The Eagles just improved their secondary, but it came at what could be a hefty cost for Carson Wentz.

Jordan Matthews, the team’s leading wide receiver the last two seasons, was traded along with a third-round pick for Ronald Darby, a starting cornerback for the Buffalo Bills.

Matthews caught 225 passes in his three-year Eagles career, averaging better than 110 targets per season. His catch percentage last year was 62.4 percent, the lowest of his career, but it was more than 10 percent higher than Nelson Agholor, who is slated to replace Matthews as the lead slot receiver.

Matthews had been rumored as trade bait for weeks. He’s making just $1.09 million this season, but it’s the final year of his rookie contract. An unrestricted free agent after this season, Matthews was set to test the market after not getting a deal worked out with the team this offseason. Given the likelihood the Eagles would lose him after this year, they opted to trade him now for help in the secondary.

Not only does the departure of Matthews vastly change the offense — taking away away one of Wentz’s most dependable outlets on the field — but the team also just shipped out one of his best friends, too.

Fans were down on Matthews — he, like Agholor, has had too many drops — but his value as a security blanket for the second-year quarterback can’t be ignored. Even in the touchdown drive in Thursday’s preseason game, Matthews caught a short pass to pick up a key first down simply by having great field awareness, something the Eagles will lack with Agholor or one of the younger receivers who have stepped up in preseason camp.

Agholor is now listed as the starting receiver in the slot with Bryce Treggs listed behind him. Mack Hollins, who scored a 38-yard touchdown Thursday night in Green Bay, is listed as the backup to Torrey Smith on one side, while Marcus Johnson is behind Alshon Jeffery on the other.

Nelson Agholor’s hands … still a problem. #drop

— Brandon Lee Gowton (@BrandonGowton) August 11, 2017

From a business standpoint, the move makes sense, but given Jeffery’s inability to stay healthy throughout his career — he’s played just 63 games in five seasons, missing 11 in the last two years alone — and knowing Agholor has been totally unreliable on gamedays, it is a bit surprising to see Matthews gone.

Last season, with Wentz under center and head coach Doug Pederson calling the plays, Matthews led the team with 117 targets. Tight End Zach Ertz was next with 106, then Dorial Green-Beckham with 74. Green-Beckham was cut loose before camp began.

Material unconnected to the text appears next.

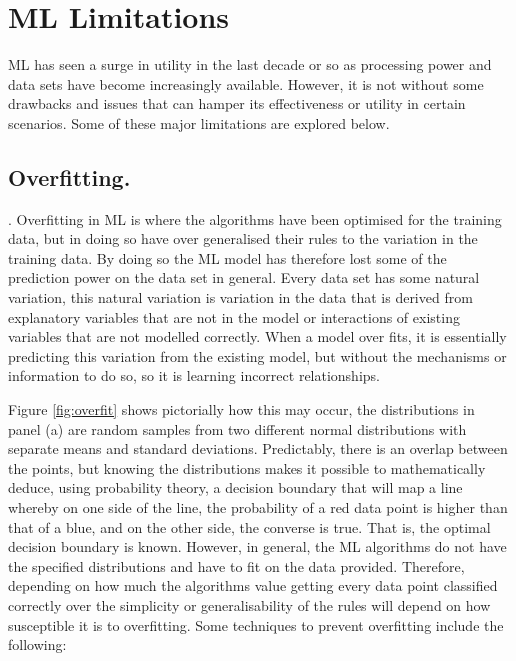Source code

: \section{ML Limitations} ML has seen a surge in utility in the last decade or so as processing power and data sets have become increasingly available. However, it is not without some drawbacks and issues that can hamper its effectiveness or utility in certain scenarios. Some of these major limitations are explored below.




\subsection{Overfitting.} \parencite{chollet_allaire_2018}. Overfitting in ML is where the algorithms have been optimised for the training data, but in doing so have over generalised their rules to the variation in the training data. By doing so the ML model has therefore lost some of the prediction power on the data set in general. Every data set has some natural variation, this natural variation is variation in the data that is derived from explanatory variables that are not in the model or interactions of existing variables that are not modelled correctly. When a model over fits, it is essentially predicting this variation from the existing model, but without the mechanisms or information to do so, so it is learning incorrect relationships.  

Figure \ref{fig:overfit} shows pictorially how this may occur, the distributions in panel (a) are random samples from two different normal distributions with separate means and standard deviations. Predictably, there is an overlap between the points, but knowing the distributions makes it possible to mathematically deduce, using probability theory, a decision boundary that will map a line whereby on one side of the line, the probability of a red data point is higher than that of a blue, and on the other side, the converse is true. That is, the optimal decision boundary is known. However, in general, the ML algorithms do not have the specified distributions and have to fit on the data provided. Therefore, depending on how much the algorithms value getting every data point classified correctly over the simplicity or generalisability of the rules will depend on how susceptible it is to overfitting. Some techniques to prevent overfitting include the following:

Darren Sproles had 71 passing targets, then Agholor’s 69 and 60 for Trey Burton. Wentz has been given more, and better, offensive weapons this year, but still 19 percent of his record-setting number of attempts went in the direction of Matthews last season.

In the preseason opener against Green Bay, albeit without Jeffery on the field, Wentz completed four passes, and three were to Matthews.

What the Eagles get in return is a starting corner for a secondary that sorely needed help. They also get another former member of the Buffalo Bills, as defensive coordinator Jim Schwartz continues to stockpile players from his previous stop. Darby is the fourth player from the Bills to join the Eagles’ defense in the last two seasons.

Hopefully, he’s the best.

Opinions on the deal will be understandably split, but the Eagles traded for a position of need and gave up a third-rounder and what they feel is a surplus player they won’t be signing longterm. That, in and of itself, may be the most short-sighted part of the decision. With Jeffery and Smith on one-year deals, Matthews could have factored into the longterm plans. Not anymore. But given he’s in just his second year, Darby surely does.

According to Rotowire, Darby has great speed and elite jumping ability, and at 5’11, 193 he’s a bigger corner who will have to lock down some of the top receivers in the NFL this season. He led the Bills in passes defended last season and was third on the team in tackles, but he didn’t have any interceptions or forced fumbles. In his two-year career, Darby has just two picks in 29 games.

The Bills simultaneously flipped receiver Sammy Watkins and a late pick for cornerback E.J. Gaines and a second-rounder from the Rams. This is a huge deal for Buffalo, as they swapped Darby and Watkins for Matthews and Gaines and acquired a second-round and a third-round pick for their troubles, without getting much worse on the field.

Some of this might be reshuffling of some NFL deck chairs — getting rid of good young players who won’t get expensive contracts for other good young players who might — but for the Eagles, it took their primary problem in the secondary and made it disappear.

Now let’s hope either Agholor starts catching footballs, or Hollins is as good as everyone wants him to be.